Member of the British Columbia Legislative Assembly for Prince George South
- In office May 10, 1979 – October 17, 1991
- Preceded by: Riding Established
- Succeeded by: Riding Abolished

Personal details
- Born: July 22, 1941 (age 84) Winnipeg, Manitoba
- Party: Social Credit

= Bruce Strachan =

Canadian politician

William Bruce Strachan (Bruce Strachan) (born July 22, 1941) is a former politician in the Canadian province of British Columbia. Strachan was a school trustee and board chair, a regional district director, as well as a three-term MLA and cabinet minister. He served in the Legislative Assembly of British Columbia from 1979 to 1991, as a Social Credit member for the constituency of Prince George South.

After working as a professional musician in the United States of America, Strachan and his wife moved to Prince George, British Columbia in 1966 he and enrolled as an adult student at the College of New Caledonia. After graduating, he became an Information Officer for the college.

== Political career ==
In 1976, he was elected to the local school board where he later became the board chair. In 1979, he won his first provincial election campaign in the new constituency of Prince George South.

In 1988, as Minister of State for the Cariboo, he secured $100,000 for an initial feasibility study for the creation of the University of Northern British Columbia (UNBC).
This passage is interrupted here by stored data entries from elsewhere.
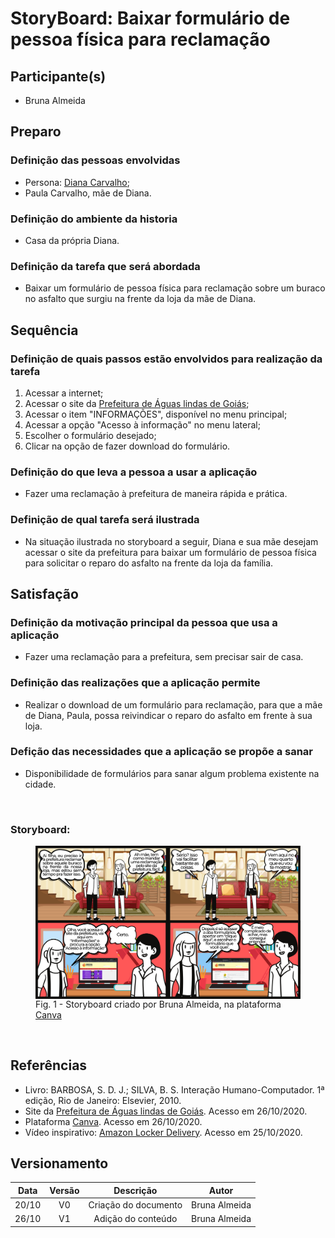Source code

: # StoryBoard: Baixar formulário de pessoa física para reclamação

## Participante(s)
- Bruna Almeida

## Preparo

### Definição das pessoas envolvidas
- Persona: <a href= "https://interacao-humano-computador.github.io/2020.1-Prefeiturade-Aguas-Lindas-de-Goias/perfil_usuario/perfil_personas/#diana-carvalho">Diana Carvalho</a>;
- Paula Carvalho, mãe de Diana.

### Definição do ambiente da historia
- Casa da própria Diana.

### Definição da tarefa que será abordada
- Baixar um formulário de pessoa física para reclamação sobre um buraco no asfalto que surgiu na frente da loja da mãe de Diana.

## Sequência

### Definição de quais passos estão envolvidos para realização da tarefa
1. Acessar a internet;
2. Acessar o site da <a href= "https://aguaslindasdegoias.go.gov.br/">Prefeitura de Águas lindas de Goiás</a>;
3. Acessar o item "INFORMAÇÕES", disponível no menu principal;
4. Acessar a opção "Acesso à informação" no menu lateral;
5. Escolher o formulário desejado;
6. Clicar na opção de fazer download do formulário.


### Definição do que leva a pessoa a usar a aplicação
- Fazer uma reclamação à prefeitura de maneira rápida e prática.

### Definição de qual tarefa será ilustrada
- Na situação ilustrada no storyboard a seguir, Diana e sua mãe desejam acessar o site da prefeitura para baixar um formulário de pessoa física para solicitar o reparo do asfalto na frente da loja da família.

## Satisfação

### Definição da motivação principal da pessoa que usa a aplicação
- Fazer uma reclamação para a prefeitura, sem precisar sair de casa.

### Definição das realizações que a aplicação permite
- Realizar o download de um formulário para reclamação, para que a mãe de Diana, Paula, possa reivindicar o reparo do asfalto em frente à sua loja.

### Defição das necessidades que a aplicação se propõe a sanar
- Disponibilidade de formulários para sanar algum problema existente na cidade.

<br>

### **Storyboard:**

<figure>
<img align=center width="700" src="../../imagens/storyboard/storyboard_4.png">
<br>
<figcaption>Fig. 1 - Storyboard criado por Bruna Almeida, na plataforma <a href= "https://www.canva.com/">Canva</a></figcaption>
</figure>



<br>

## Referências
+ Livro: BARBOSA, S. D. J.; SILVA, B. S. Interação Humano-Computador. 1ª edição, Rio de Janeiro: Elsevier, 2010.
+ Site da <a href= "https://aguaslindasdegoias.go.gov.br/">Prefeitura de Águas lindas de Goiás</a>. Acesso em 26/10/2020.
+ Plataforma <a href= "https://www.canva.com/">Canva</a>. Acesso em 26/10/2020.
+ Vídeo inspirativo: <a href="https://www.youtube.com/watch?v=wWGBLHHx0qw">Amazon Locker Delivery</a>. Acesso em 25/10/2020.



## Versionamento

| Data | Versão |           Descrição             |    Autor    |
|:----:|:------:|:-------------------------------:|:-----------:|
|20/10 |V0      |     Criação do documento        |Bruna Almeida|
|26/10 |V1      |     Adição do conteúdo          |Bruna Almeida|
In 1990, as Minister of Advanced Education and Job Training, Strachan approved a $138 million budget to create the new campus for UNBC. Aside from these two cabinet portfolios, Strachan also served at various times as deputy speaker of the Legislature, Minister of Intergovernmental Affairs, Minister of Environment, Minister of Science and Technology, Minister Responsible for Youth, Minister of Health and Minister Responsible for Senior Citizens.

After provincial politics, he was elected to Prince George City Council as a city councillor and served as a director for the Regional District of Fraser-Fort George.

In 2009, he was a director of the No BC-STV Campaign Society that advocated for a No vote in the referendum about a new Single Transferable Vote ballot system in the province.